───── GIVEN DATA ─────
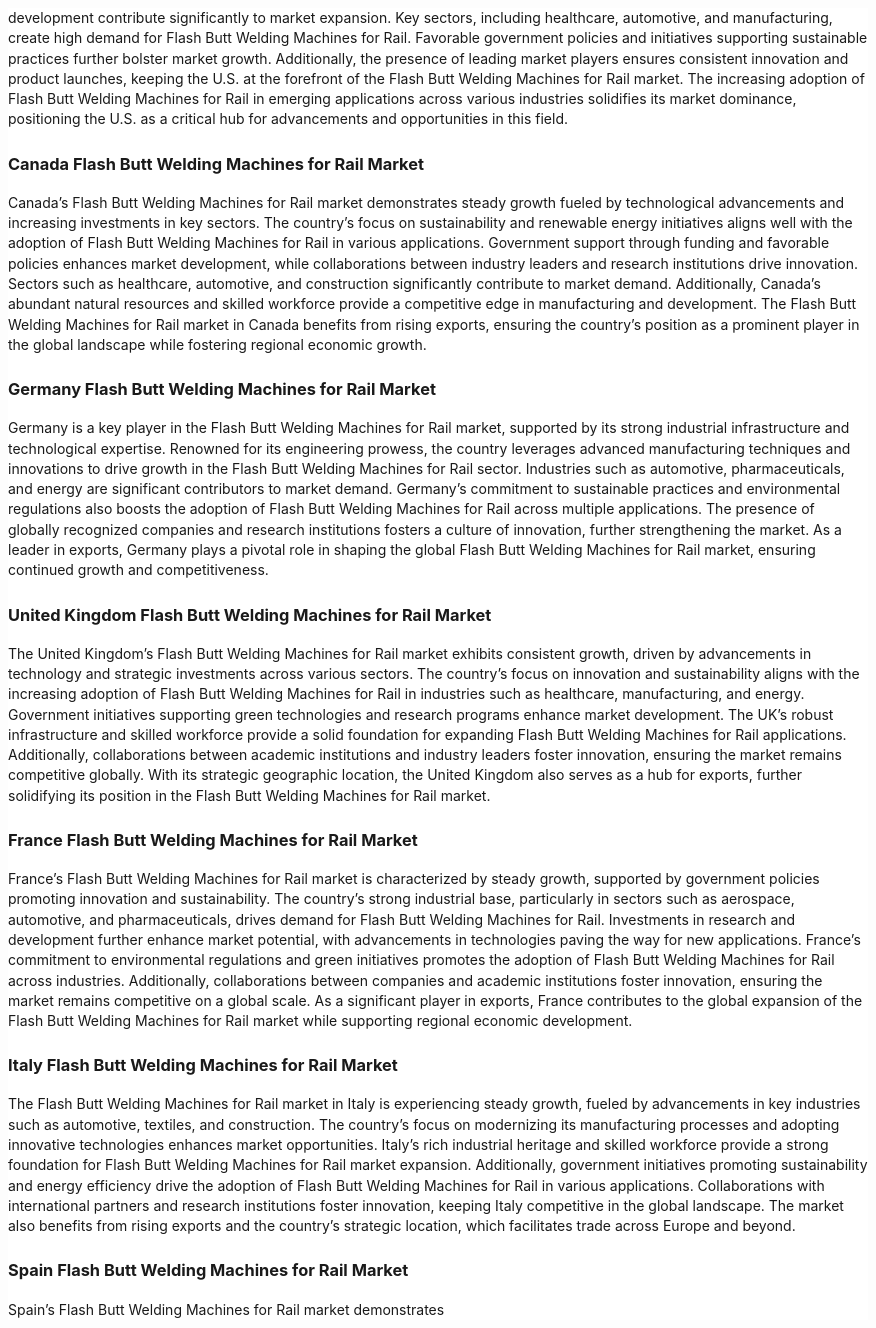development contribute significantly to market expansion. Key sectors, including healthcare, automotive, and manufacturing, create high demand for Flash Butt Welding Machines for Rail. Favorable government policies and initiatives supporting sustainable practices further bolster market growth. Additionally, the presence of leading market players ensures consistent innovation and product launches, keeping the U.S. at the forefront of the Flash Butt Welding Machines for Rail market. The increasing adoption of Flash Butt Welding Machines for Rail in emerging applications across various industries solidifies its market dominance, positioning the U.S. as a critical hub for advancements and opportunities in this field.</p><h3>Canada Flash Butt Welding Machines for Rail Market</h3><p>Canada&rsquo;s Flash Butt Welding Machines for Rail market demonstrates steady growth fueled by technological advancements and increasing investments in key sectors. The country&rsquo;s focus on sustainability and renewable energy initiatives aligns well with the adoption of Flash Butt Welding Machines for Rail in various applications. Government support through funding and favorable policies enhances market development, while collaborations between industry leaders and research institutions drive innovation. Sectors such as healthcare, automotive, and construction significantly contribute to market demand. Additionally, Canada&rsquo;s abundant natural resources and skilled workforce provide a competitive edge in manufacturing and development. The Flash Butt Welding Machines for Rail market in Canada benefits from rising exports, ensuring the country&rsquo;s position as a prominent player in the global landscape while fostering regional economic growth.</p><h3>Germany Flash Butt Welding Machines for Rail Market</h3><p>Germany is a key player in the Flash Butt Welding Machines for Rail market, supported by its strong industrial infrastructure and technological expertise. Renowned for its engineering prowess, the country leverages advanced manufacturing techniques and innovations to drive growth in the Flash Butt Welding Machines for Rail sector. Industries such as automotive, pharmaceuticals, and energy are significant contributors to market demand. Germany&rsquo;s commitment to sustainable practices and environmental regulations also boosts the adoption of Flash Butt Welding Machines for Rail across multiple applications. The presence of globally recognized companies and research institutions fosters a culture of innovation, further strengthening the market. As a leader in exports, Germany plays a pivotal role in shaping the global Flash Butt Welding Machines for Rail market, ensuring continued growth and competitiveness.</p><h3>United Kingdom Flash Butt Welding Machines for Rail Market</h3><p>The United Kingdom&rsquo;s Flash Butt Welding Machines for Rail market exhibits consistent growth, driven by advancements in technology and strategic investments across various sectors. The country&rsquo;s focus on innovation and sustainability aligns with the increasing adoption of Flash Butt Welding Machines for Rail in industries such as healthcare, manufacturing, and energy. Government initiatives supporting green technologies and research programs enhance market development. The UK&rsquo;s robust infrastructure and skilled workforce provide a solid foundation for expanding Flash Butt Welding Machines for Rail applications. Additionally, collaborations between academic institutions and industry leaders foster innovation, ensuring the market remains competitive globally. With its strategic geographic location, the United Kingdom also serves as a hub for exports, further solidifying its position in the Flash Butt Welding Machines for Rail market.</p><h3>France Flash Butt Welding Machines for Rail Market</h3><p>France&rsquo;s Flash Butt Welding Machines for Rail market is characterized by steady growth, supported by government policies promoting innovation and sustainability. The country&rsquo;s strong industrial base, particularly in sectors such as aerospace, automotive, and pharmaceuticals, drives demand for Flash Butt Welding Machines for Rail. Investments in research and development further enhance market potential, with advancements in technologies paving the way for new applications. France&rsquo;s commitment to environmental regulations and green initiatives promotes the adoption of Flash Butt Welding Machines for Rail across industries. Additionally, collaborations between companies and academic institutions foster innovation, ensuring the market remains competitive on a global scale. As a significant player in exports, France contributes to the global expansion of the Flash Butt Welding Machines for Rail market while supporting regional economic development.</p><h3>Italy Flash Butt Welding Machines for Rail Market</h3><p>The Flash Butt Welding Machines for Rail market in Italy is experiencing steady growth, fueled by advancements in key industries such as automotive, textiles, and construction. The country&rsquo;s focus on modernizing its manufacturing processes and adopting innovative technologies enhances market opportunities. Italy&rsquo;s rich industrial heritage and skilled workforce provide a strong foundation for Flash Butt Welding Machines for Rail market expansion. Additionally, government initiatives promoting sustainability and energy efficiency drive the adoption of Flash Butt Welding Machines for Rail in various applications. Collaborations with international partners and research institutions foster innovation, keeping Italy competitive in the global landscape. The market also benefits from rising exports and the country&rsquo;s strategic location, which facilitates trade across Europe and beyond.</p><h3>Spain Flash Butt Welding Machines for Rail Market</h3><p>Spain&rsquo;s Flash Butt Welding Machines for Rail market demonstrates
─────
───── GIVEN DATA ─────
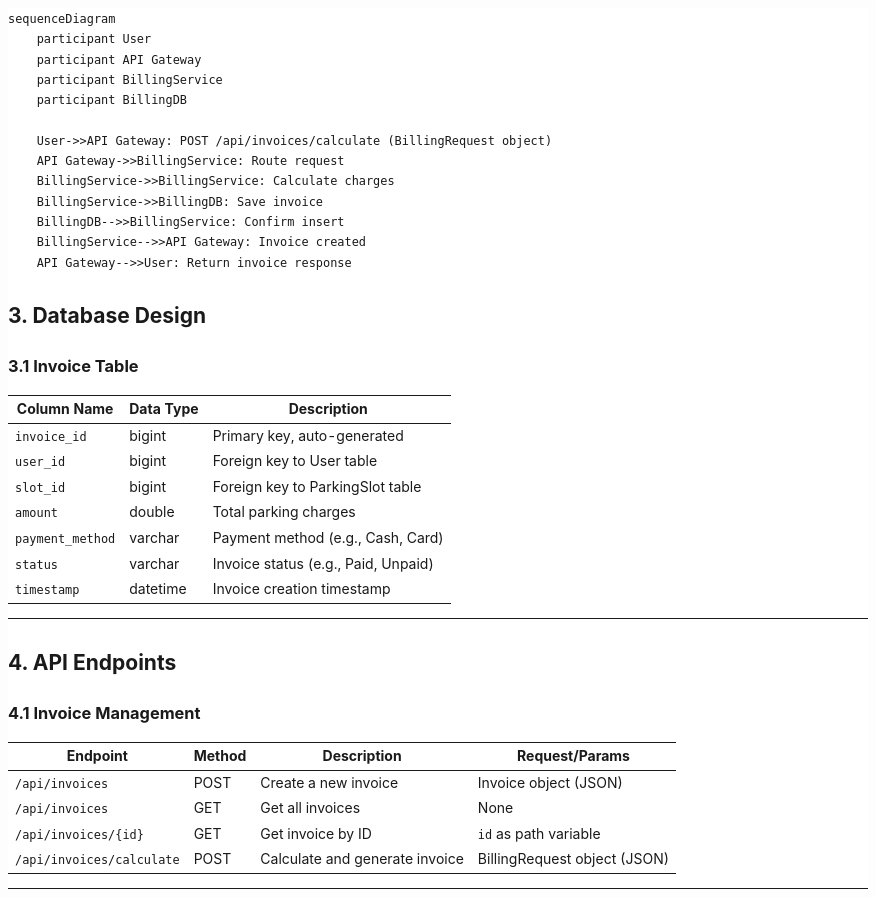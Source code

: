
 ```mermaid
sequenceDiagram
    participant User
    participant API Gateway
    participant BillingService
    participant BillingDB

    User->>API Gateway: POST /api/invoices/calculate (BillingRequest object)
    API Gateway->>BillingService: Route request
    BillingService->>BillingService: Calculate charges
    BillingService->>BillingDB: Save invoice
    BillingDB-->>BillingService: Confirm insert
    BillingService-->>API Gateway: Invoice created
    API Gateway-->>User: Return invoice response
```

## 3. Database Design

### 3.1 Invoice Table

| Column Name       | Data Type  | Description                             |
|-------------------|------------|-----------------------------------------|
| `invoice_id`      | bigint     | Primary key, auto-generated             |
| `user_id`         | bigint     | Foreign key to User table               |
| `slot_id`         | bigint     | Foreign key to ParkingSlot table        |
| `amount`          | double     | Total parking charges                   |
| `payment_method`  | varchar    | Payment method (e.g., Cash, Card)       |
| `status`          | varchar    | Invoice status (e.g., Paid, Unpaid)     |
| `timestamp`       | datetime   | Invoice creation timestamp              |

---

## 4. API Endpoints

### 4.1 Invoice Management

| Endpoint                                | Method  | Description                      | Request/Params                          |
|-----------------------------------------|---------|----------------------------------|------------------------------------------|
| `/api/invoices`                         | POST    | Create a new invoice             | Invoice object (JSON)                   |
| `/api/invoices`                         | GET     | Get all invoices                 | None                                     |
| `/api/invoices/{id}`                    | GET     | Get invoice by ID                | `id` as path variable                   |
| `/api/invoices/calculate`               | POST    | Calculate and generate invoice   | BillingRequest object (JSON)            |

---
─────
───── GIVEN DATA ─────
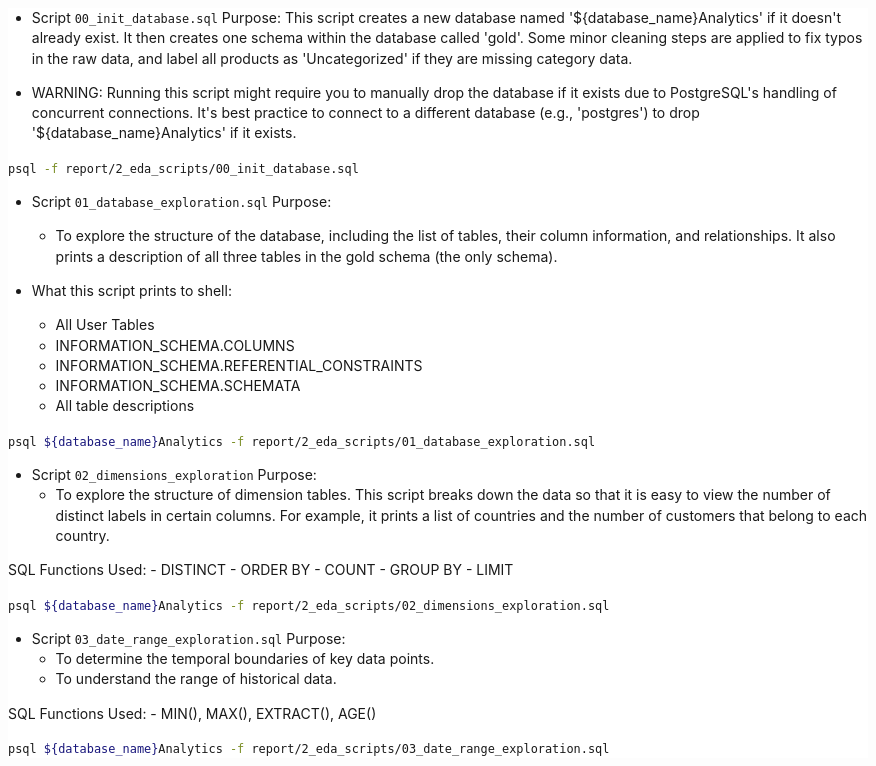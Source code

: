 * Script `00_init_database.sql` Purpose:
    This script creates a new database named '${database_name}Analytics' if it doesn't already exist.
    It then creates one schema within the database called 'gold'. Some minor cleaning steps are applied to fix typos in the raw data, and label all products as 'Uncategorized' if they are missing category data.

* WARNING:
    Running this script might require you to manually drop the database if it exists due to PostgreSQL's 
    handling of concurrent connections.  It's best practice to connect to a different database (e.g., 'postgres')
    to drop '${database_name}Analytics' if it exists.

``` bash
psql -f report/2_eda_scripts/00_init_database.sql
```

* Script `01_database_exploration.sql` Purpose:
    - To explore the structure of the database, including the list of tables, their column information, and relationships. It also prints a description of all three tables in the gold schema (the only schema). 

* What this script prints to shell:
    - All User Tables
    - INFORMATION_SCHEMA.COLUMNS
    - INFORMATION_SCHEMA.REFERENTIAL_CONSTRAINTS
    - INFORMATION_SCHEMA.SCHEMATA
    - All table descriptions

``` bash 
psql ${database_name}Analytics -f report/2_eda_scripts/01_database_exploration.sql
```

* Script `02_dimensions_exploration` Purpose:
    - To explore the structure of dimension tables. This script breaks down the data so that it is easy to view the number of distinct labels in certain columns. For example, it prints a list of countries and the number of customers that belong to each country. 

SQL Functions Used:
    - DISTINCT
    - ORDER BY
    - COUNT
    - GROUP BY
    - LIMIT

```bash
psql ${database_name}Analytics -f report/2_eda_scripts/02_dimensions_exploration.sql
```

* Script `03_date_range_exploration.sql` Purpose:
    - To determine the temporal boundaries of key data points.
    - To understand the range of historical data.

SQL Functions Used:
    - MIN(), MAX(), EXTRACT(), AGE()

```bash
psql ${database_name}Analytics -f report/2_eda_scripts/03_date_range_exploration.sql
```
─────
Give the number of lines in the listing that hold the string "Analytics", and supply nothing further.

EXERCISE ANSWER
5